Faits saillants régionaux
Alors que plusieurs régions ont rapporté des niveaux stables ou en légère baisse, certaines se distinguent par des évolutions plus marquées.
Améliorations notables (variation annuelle)
La région de Chaudière-Appalaches a vu sa capacité moyenne passer de 126,3 % à 104,9 %.
La région de l’Estrie a enregistré une baisse de 74,8 % à 63,9 %.
Ces régions ont également observé une diminution des séjours prolongés, cohérente avec une pression globale moins élevée.
Régions en hausse de pression
La région de Gaspésie–Îles-de-la-Madeleine a vu sa capacité augmenter de 43,0 % à 62,6 %.
La région de Mauricie–Centre-du-Québec a enregistré une hausse de 67,7 % à 85,7 %.
Ces augmentations s’accompagnent de variations modérées des indicateurs de séjours prolongés, reflétant des dynamiques locales.
Signaux mixtes
Certaines régions présentent des tendances divergentes, où la capacité et les séjours prolongés évoluent différemment.

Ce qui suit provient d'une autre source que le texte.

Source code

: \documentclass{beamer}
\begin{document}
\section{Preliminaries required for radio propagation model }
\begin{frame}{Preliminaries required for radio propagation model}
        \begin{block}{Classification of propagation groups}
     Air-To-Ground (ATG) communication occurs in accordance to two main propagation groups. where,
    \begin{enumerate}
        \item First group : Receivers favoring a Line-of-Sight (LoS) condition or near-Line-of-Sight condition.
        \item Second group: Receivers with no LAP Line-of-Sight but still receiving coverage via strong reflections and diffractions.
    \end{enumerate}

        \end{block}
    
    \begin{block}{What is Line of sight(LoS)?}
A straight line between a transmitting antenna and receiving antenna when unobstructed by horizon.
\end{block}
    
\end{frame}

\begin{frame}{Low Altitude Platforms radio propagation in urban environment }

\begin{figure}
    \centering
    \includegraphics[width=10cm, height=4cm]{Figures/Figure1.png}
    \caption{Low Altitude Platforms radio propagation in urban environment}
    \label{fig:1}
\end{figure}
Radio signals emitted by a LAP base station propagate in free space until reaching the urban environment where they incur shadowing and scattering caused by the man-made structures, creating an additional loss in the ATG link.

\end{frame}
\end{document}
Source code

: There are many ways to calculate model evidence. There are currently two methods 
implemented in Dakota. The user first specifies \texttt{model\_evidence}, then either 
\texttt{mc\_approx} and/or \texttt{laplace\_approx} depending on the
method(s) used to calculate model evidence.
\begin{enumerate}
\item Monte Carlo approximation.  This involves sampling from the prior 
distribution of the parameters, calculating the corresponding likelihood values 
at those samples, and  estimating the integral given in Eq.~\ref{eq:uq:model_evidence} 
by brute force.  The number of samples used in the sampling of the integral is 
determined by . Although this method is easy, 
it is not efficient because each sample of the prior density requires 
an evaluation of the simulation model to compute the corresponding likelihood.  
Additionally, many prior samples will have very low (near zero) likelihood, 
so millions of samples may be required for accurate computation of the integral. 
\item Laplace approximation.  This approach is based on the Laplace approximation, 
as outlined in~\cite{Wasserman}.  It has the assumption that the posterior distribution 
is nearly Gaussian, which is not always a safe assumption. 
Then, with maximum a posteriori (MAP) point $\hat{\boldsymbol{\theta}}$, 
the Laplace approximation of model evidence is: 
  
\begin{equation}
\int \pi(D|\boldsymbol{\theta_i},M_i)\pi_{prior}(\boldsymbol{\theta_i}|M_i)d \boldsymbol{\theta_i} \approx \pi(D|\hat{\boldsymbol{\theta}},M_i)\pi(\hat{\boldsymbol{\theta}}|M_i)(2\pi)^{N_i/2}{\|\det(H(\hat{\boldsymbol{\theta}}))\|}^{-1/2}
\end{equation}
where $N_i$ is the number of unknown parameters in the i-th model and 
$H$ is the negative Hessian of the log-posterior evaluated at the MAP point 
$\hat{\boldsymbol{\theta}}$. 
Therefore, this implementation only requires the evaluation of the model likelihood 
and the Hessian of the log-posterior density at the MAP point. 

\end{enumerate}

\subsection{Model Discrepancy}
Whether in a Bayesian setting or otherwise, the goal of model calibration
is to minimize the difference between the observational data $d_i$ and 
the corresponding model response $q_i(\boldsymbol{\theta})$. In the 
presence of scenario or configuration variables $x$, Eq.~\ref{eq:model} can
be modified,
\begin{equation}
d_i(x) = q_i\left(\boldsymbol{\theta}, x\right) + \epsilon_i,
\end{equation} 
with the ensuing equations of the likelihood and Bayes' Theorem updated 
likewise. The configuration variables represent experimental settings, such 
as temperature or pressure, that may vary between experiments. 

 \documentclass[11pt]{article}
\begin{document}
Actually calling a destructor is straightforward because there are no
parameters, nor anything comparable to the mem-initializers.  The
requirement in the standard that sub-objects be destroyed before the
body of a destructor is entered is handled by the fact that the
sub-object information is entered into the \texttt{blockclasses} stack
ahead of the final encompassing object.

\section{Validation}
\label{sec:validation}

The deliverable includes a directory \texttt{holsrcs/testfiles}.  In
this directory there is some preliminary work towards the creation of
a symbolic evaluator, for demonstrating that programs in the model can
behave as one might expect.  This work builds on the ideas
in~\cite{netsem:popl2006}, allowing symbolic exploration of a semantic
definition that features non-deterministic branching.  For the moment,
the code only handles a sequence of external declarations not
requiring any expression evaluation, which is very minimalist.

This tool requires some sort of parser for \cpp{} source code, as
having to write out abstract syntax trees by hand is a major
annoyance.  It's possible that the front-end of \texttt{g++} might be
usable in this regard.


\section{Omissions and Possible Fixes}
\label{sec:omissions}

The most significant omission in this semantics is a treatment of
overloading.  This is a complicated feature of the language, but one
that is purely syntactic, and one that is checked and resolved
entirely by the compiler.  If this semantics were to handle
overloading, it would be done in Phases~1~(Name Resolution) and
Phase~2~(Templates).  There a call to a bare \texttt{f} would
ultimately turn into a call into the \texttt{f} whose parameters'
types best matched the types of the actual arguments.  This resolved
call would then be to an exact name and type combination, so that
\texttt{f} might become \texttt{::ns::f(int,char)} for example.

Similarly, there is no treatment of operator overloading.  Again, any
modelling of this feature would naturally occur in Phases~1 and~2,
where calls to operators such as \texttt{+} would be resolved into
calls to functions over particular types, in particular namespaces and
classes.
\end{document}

Cette variabilité illustre que la pression dans les urgences peut se déplacer d’une région à l’autre, même lorsque la moyenne provinciale demeure stable.
Couverture des données
Cette analyse repose sur les données des urgences à travers les régions sociosanitaires du Québec disposant de données pour la période analysée.
Pour la période du 27 avril au 3 mai 2026 :
Régions analysées : 16 Installations d’urgence : 115 Nombre total d’enregistrements : 19 312
Période de comparaison (28 avril au 4 mai 2025) :
Installations : 108 Enregistrements : 8 438
Les données sont complètes pour les régions ayant transmis des informations, bien qu’une région ne disposait pas de données pour la période de comparaison.
Méthodologie
Ce bilan présente les indicateurs opérationnels des urgences au Québec pour deux périodes comparables de sept jours ainsi que la semaine précédente.
Les moyennes provinciales sont calculées comme des moyennes pondérées selon le nombre d’enregistrements provenant des installations participantes.
Les valeurs maximales et minimales correspondent aux niveaux les plus élevés et les plus faibles observés au Québec durant la semaine analysée.
Les pourcentages de capacité et les indicateurs de séjours prolongés reflètent la charge opérationnelle déclarée et ne doivent pas être interprétés comme des indicateurs de sécurité clinique.
Avis d’utilisation
Ce bilan est fondé sur des données publiques des urgences et est fourni à titre informatif uniquement.